Rubicon spent £10,000 porting iOS hit, Great Big War Game to Windows RT. Thus far, it’s made a whopping £52.
Microsoft is pushing Windows RT, the mobile version of Windows 8, as a competitor to Apple’s all-powerful iOS, right down to the similar app stores. But, according to Rubicon Development’s Paul Johnson, Microsoft is doing a cack handed job of promoting games on the service.
At one point, Great Big War Game was the number one strategy game on iOS, but it’s completely failed to gain any traction on Microsoft’s platform, despite being one of only a handful of semi-decent games available on the service. Johnson estimates that it cost Rubicon some £10,000 to port the game. It managed to earn £52 in its first week on sale.

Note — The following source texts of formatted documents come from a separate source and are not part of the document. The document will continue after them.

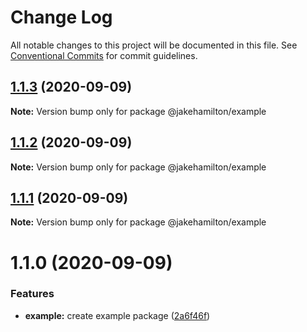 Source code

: # Change Log

All notable changes to this project will be documented in this file.
See [Conventional Commits](https://conventionalcommits.org) for commit guidelines.

## [1.1.3](https://github.com/jakehamilton/packages/compare/@jakehamilton/example@1.1.2...@jakehamilton/example@1.1.3) (2020-09-09)

**Note:** Version bump only for package @jakehamilton/example





## [1.1.2](https://github.com/jakehamilton/packages/compare/@jakehamilton/example@1.1.1...@jakehamilton/example@1.1.2) (2020-09-09)

**Note:** Version bump only for package @jakehamilton/example

## [1.1.1](https://github.com/jakehamilton/packages/compare/@jakehamilton/example@1.1.0...@jakehamilton/example@1.1.1) (2020-09-09)

**Note:** Version bump only for package @jakehamilton/example

# 1.1.0 (2020-09-09)

### Features

-   **example:** create example package ([2a6f46f](https://github.com/jakehamilton/packages/commit/2a6f46fc7d74809ac854658bb242d6ceaa7e3501))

“That’s not a typo,” writes Johnson. “And despite this, and the fact that GBWG is one of only several halfway decent launch titles, Microsoft have confirmed they will not give us any promotional features or help us with visibility in any way.”

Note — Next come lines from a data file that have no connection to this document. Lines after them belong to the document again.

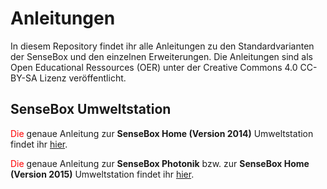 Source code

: # Anleitungen

In diesem Repository findet ihr alle Anleitungen zu den Standardvarianten der SenseBox und den einzelnen Erweiterungen. Die Anleitungen sind als Open Educational Ressources (OER) unter der Creative Commons 4.0 CC-BY-SA Lizenz veröffentlicht.

## SenseBox Umweltstation

<span style="color:red;">Die</span> genaue Anleitung zur **SenseBox Home (Version 2014)** Umweltstation findet ihr [hier](SenseBoxHome.md).

<span style="color:red;">Die</span> genaue Anleitung zur **SenseBox Photonik** bzw. zur  **SenseBox Home (Version 2015)** Umweltstation findet ihr [hier](SenseBoxPhotonik.md).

Of course, Windows RT doesn’t enjoy the same gargantuan user base that the app store boasts, which would explain somewhat lower sales. But according to Johnson, the Windows RT version of the game is failing hard, even in comparison to the Android and RIM (Blackberry) versions.

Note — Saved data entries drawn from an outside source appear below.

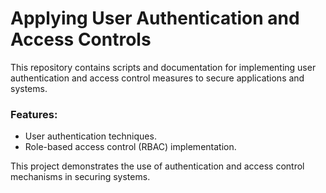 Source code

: # Applying User Authentication and Access Controls

This repository contains scripts and documentation for implementing user authentication and access control measures to secure applications and systems.

### Features:
- User authentication techniques.
- Role-based access control (RBAC) implementation.

This project demonstrates the use of authentication and access control mechanisms in securing systems.

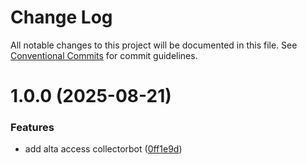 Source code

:# Change Log

All notable changes to this project will be documented in this file.
See [Conventional Commits](https://conventionalcommits.org) for commit guidelines.

# 1.0.0 (2025-08-21)


### Features

* add alta access collectorbot ([0ff1e9d](https://github.com/zerobias-org/collectorbot/commit/0ff1e9dd559e1979113eadedca3ed954d56b0ea2))
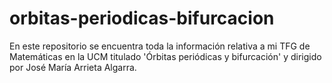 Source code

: # orbitas-periodicas-bifurcacion
En este repositorio se encuentra toda la información relativa a mi TFG de Matemáticas en la UCM titulado 'Órbitas periódicas y bifurcación' y dirigido por José María Arrieta Algarra.
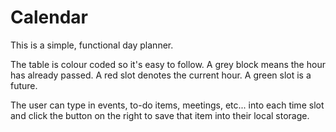 # Calendar
This is a simple, functional day planner. 

The table is colour coded so it's easy to follow. A grey block means the hour has already passed. A red slot denotes the current hour. A green slot is a future.

The user can type in events, to-do items, meetings, etc... into each time slot and click the button on the right to save that item into their local storage.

“Apple regularly promote our apps,” he continues. “Android regularly promote our apps. Even RIM (Blackberry) regularly promote our apps. We enjoy working with those companies and it’s nice to see them acknowledge that we bring them some small amount of additional value to their setup. Firms our size need a bit of a leg up, and we go out of our way to show our gratitude to the above for helping us out in this way from time to time.”
This isn’t the first time Microsoft has been accused of failing to promote the indie outfits that could earn the company money. Developers working on indie games for XBLA have often complained about their games being dumped behind multiple menus and receiving little to no promotion. Even big hitters like Team Meat (Super Meat Boy) have complained about the poor promotion.
“Microsoft on the other hand clearly do not value us at all,” Johnson adds. “Even whilst there’s almost nothing to promote, they will not feature our title for bizarre admin reasons. And this is whilst their store is empty and they need developers like us to fill their store far more than developers like us need them to pay us £50 a week.”
Update: Johnson’s original blog post has been replaced with the following:
“If anyone already read this post, it has had a very positive effect and Microsoft have graciously decided work with us to iron out the problems and get us past this incident.
With a sense of fair play, I’m putting my grumpiness on hiatus and deleting the juicy bits. Which was all of it, sorry.”